息子の形見で建礼門院が自ら縫った「安徳天皇御衣幡」(京都市東山区・長楽寺)[LF]

 京都市東山区の長楽寺で、「建礼門院御遺宝特別展」が開かれている。息子・安徳天皇の形見で作った幡(ばん)(供養の旗)や、建礼門院の御影など、普段は非公開の7点が展示されている。

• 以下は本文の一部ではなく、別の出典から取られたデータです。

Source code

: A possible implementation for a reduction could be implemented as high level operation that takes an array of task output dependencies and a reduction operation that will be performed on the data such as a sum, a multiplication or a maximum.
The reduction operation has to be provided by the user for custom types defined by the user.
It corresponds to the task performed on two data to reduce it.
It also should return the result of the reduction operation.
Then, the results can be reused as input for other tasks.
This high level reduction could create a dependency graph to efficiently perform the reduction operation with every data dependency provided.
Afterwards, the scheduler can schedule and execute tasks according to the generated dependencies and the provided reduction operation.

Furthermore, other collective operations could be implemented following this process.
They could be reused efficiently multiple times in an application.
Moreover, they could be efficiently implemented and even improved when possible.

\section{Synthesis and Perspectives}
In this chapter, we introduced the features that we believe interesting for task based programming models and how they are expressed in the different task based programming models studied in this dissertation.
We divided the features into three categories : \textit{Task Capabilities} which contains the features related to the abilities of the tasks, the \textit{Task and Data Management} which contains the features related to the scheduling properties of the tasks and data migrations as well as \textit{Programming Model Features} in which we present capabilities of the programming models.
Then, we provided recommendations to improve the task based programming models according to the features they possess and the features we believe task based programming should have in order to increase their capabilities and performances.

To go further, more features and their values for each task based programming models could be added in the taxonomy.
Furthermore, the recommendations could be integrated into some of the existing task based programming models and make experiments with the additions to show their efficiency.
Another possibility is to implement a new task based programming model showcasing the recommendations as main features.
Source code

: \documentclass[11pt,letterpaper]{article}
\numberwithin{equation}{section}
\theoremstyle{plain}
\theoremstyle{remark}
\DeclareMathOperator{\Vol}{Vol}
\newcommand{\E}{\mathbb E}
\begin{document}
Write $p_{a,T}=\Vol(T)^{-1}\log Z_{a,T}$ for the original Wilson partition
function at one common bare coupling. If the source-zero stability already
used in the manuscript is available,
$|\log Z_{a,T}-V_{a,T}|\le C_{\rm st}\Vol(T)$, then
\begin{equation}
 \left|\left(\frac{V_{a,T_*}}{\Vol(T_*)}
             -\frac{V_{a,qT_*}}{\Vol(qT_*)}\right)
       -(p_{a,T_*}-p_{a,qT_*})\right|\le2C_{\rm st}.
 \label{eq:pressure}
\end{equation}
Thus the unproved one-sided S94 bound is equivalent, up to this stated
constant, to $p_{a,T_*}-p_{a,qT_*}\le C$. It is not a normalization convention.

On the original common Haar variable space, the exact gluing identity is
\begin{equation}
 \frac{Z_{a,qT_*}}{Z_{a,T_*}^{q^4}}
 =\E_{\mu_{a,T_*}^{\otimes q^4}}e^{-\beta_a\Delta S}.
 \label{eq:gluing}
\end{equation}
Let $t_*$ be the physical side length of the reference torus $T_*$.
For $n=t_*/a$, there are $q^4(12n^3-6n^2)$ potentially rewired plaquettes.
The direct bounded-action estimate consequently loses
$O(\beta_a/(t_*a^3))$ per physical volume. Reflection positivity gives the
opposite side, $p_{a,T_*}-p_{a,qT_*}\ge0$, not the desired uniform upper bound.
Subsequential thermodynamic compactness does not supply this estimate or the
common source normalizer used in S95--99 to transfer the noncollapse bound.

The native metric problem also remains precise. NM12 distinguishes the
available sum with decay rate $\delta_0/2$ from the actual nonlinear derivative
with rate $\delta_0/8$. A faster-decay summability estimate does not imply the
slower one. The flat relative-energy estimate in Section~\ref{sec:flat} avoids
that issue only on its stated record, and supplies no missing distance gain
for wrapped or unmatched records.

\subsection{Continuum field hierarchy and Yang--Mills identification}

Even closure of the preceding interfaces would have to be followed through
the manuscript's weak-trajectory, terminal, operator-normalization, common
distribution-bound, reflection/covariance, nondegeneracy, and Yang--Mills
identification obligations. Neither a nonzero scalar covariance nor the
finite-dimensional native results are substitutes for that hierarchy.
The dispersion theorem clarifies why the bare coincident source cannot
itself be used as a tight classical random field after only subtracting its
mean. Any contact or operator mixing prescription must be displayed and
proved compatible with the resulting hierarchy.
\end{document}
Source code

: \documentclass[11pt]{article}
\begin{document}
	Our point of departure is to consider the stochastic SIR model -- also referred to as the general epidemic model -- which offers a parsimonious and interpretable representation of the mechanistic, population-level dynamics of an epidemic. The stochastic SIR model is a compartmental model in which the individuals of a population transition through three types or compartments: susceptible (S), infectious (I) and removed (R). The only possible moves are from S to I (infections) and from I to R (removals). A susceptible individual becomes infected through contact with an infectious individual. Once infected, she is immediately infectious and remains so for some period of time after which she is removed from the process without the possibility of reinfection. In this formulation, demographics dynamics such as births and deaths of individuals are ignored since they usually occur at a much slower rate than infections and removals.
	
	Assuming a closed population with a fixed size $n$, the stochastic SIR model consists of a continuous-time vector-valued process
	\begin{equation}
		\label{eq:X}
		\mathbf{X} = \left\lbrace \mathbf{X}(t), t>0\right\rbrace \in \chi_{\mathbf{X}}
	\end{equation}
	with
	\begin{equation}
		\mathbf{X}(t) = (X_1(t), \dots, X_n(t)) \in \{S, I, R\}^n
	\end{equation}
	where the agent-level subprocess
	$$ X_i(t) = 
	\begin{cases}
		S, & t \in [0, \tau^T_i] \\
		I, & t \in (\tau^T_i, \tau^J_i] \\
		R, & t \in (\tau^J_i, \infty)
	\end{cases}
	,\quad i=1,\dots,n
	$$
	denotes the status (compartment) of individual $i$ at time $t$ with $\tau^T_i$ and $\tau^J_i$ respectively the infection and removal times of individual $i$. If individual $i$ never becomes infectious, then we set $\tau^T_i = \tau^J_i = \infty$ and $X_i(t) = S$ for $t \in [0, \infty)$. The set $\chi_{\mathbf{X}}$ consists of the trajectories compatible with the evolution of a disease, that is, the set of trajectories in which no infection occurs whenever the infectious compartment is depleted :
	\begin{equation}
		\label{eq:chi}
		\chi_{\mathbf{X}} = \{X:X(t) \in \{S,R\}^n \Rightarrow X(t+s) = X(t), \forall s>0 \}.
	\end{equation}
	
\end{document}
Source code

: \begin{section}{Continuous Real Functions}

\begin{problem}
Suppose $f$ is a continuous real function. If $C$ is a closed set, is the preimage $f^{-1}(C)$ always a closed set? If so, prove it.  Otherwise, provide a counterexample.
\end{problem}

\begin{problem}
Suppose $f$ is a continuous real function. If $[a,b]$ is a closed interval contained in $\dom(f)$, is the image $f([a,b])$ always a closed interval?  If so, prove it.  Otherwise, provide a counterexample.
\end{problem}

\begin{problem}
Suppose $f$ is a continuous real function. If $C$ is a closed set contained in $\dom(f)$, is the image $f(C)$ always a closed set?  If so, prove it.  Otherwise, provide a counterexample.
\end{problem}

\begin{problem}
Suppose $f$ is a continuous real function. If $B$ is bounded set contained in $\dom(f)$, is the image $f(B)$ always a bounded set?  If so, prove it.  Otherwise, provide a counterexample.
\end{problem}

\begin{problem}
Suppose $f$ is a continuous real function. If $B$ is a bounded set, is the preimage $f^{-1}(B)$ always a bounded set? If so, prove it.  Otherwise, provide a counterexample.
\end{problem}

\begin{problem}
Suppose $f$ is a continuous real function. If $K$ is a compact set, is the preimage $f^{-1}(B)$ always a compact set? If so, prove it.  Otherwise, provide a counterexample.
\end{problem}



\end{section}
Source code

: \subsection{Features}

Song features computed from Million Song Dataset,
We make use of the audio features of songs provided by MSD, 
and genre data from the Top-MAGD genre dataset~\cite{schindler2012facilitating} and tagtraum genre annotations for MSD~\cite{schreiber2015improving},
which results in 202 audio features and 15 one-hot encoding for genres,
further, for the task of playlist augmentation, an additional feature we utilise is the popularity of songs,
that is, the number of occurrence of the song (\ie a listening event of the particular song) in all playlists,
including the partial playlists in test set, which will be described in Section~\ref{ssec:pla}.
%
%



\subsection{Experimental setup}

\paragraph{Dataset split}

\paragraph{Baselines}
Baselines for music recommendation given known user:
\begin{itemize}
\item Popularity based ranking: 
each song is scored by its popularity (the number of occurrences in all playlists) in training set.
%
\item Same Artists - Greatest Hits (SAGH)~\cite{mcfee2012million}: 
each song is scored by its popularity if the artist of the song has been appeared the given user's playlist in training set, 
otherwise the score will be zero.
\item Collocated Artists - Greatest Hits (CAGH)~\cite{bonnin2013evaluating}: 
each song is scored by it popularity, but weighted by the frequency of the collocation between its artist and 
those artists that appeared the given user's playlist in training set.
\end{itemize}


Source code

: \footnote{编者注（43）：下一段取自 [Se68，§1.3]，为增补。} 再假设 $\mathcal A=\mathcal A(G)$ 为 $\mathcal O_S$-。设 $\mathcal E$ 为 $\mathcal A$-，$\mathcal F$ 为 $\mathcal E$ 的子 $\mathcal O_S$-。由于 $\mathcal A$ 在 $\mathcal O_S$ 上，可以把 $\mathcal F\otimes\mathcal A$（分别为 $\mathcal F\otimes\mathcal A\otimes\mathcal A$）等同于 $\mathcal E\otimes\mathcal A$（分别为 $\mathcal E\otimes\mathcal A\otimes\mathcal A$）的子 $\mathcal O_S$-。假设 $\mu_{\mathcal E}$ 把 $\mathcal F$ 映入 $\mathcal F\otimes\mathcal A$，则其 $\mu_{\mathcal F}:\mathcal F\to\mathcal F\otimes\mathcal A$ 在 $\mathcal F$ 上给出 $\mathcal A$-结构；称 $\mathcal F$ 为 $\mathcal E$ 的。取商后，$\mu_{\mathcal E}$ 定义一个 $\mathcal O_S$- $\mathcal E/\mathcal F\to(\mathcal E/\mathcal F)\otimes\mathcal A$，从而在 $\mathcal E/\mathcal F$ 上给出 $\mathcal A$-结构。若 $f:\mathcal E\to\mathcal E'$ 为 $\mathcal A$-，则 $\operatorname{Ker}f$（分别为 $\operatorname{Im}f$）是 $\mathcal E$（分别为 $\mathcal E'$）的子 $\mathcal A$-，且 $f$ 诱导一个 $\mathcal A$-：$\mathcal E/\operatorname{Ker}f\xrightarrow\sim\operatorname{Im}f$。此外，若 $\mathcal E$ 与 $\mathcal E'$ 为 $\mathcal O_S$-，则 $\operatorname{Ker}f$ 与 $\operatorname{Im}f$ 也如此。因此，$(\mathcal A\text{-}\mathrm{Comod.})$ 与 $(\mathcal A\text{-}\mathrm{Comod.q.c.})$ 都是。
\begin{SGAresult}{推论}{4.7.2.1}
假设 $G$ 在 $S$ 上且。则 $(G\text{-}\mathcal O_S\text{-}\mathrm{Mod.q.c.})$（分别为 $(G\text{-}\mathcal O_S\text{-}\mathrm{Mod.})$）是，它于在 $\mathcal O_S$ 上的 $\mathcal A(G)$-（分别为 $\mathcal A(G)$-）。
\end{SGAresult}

 建礼門院は平清盛の娘で高倉天皇の中宮。源氏に追われて壇ノ浦で安徳とともに海に身を投げたが救助され、京都へ連れ戻された後、長楽寺の住職、印誓上人のもとで5月1日に出家した。展示はこの日を記念して毎年この時期に実施している。出家時に、安徳が入水直前まで着ていた直衣(のうし)を建礼門院自らが幡に縫い直して布施として納めた「安徳天皇御衣幡(ぎょいのばん)」のほか、それを納めるため江戸時代に織田長好が寄付した箱、安徳の御影など。

 国内外から訪れた人が熱心に見入っていた。5月10日まで。特別拝観料が必要。